GIVEN INFORMATION Block Start

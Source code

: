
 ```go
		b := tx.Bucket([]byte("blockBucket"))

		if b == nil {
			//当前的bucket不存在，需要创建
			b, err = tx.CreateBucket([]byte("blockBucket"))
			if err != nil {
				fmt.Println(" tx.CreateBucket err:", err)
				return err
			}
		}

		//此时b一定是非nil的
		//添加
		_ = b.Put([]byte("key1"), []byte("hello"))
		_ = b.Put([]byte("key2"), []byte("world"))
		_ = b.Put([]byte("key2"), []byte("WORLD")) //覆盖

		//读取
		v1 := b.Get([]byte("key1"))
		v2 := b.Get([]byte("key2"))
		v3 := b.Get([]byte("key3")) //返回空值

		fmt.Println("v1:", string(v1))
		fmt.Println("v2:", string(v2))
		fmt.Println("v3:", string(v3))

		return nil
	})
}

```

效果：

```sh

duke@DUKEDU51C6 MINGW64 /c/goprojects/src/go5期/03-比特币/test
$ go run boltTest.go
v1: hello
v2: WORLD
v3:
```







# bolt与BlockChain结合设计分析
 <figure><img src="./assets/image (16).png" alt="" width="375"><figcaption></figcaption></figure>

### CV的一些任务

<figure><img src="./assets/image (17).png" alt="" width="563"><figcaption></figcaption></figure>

GIVEN INFORMATION Block End

After reading the lines above, reproduce them all exactly.

Source code

:
 ```go
		b := tx.Bucket([]byte("blockBucket"))

		if b == nil {
			//当前的bucket不存在，需要创建
			b, err = tx.CreateBucket([]byte("blockBucket"))
			if err != nil {
				fmt.Println(" tx.CreateBucket err:", err)
				return err
			}
		}

		//此时b一定是非nil的
		//添加
		_ = b.Put([]byte("key1"), []byte("hello"))
		_ = b.Put([]byte("key2"), []byte("world"))
		_ = b.Put([]byte("key2"), []byte("WORLD")) //覆盖

		//读取
		v1 := b.Get([]byte("key1"))
		v2 := b.Get([]byte("key2"))
		v3 := b.Get([]byte("key3")) //返回空值

		fmt.Println("v1:", string(v1))
		fmt.Println("v2:", string(v2))
		fmt.Println("v3:", string(v3))

		return nil
	})
}

```

效果：

```sh

duke@DUKEDU51C6 MINGW64 /c/goprojects/src/go5期/03-比特币/test
$ go run boltTest.go
v1: hello
v2: WORLD
v3:
```







# bolt与BlockChain结合设计分析
 <figure><img src="./assets/image (16).png" alt="" width="375"><figcaption></figcaption></figure>

### CV的一些任务

<figure><img src="./assets/image (17).png" alt="" width="563"><figcaption></figcaption></figure>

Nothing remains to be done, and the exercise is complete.